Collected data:

##############################

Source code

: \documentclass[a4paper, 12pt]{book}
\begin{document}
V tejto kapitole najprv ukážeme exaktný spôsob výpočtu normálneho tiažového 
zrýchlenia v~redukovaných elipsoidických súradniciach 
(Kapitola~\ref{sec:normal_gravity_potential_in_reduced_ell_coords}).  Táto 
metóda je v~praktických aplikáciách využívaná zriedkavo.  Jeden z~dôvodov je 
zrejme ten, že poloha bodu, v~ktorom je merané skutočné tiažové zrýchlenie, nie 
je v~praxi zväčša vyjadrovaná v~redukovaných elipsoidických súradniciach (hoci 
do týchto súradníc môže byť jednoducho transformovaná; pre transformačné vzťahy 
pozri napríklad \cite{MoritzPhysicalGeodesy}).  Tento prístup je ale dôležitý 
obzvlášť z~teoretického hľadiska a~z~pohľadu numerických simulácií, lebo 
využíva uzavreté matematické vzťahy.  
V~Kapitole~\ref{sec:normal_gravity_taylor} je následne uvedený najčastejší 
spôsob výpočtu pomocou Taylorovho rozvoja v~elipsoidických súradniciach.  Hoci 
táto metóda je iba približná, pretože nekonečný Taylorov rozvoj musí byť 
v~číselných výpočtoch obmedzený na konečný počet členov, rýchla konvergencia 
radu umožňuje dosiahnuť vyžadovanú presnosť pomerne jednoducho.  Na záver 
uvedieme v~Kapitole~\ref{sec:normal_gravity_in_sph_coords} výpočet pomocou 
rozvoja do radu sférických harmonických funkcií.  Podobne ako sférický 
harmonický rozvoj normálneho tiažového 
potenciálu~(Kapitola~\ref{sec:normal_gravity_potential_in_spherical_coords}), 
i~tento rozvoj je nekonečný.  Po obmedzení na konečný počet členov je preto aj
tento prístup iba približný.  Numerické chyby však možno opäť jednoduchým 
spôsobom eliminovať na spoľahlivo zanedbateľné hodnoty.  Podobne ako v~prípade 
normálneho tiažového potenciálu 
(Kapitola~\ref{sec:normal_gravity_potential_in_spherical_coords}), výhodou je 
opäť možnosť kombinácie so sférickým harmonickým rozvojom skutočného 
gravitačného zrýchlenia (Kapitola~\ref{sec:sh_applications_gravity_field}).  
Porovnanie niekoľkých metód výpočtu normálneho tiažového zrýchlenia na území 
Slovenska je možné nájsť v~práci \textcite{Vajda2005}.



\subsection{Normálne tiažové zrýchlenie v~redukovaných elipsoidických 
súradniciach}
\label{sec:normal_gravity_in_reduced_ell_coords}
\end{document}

##############################

## TASK DESCRIPTION
Look above for the line holding "zrýchlenia v~redukovaných elipsoidických", then set down exactly that line and every line after it up to and including the line holding "využíva uzavreté matematické vzťahy.", with nothing else.

## FINISHED TASK
zrýchlenia v~redukovaných elipsoidických súradniciach 
(Kapitola~\ref{sec:normal_gravity_potential_in_reduced_ell_coords}).  Táto 
metóda je v~praktických aplikáciách využívaná zriedkavo.  Jeden z~dôvodov je 
zrejme ten, že poloha bodu, v~ktorom je merané skutočné tiažové zrýchlenie, nie 
je v~praxi zväčša vyjadrovaná v~redukovaných elipsoidických súradniciach (hoci 
do týchto súradníc môže byť jednoducho transformovaná; pre transformačné vzťahy 
pozri napríklad \cite{MoritzPhysicalGeodesy}).  Tento prístup je ale dôležitý 
obzvlášť z~teoretického hľadiska a~z~pohľadu numerických simulácií, lebo 
využíva uzavreté matematické vzťahy.  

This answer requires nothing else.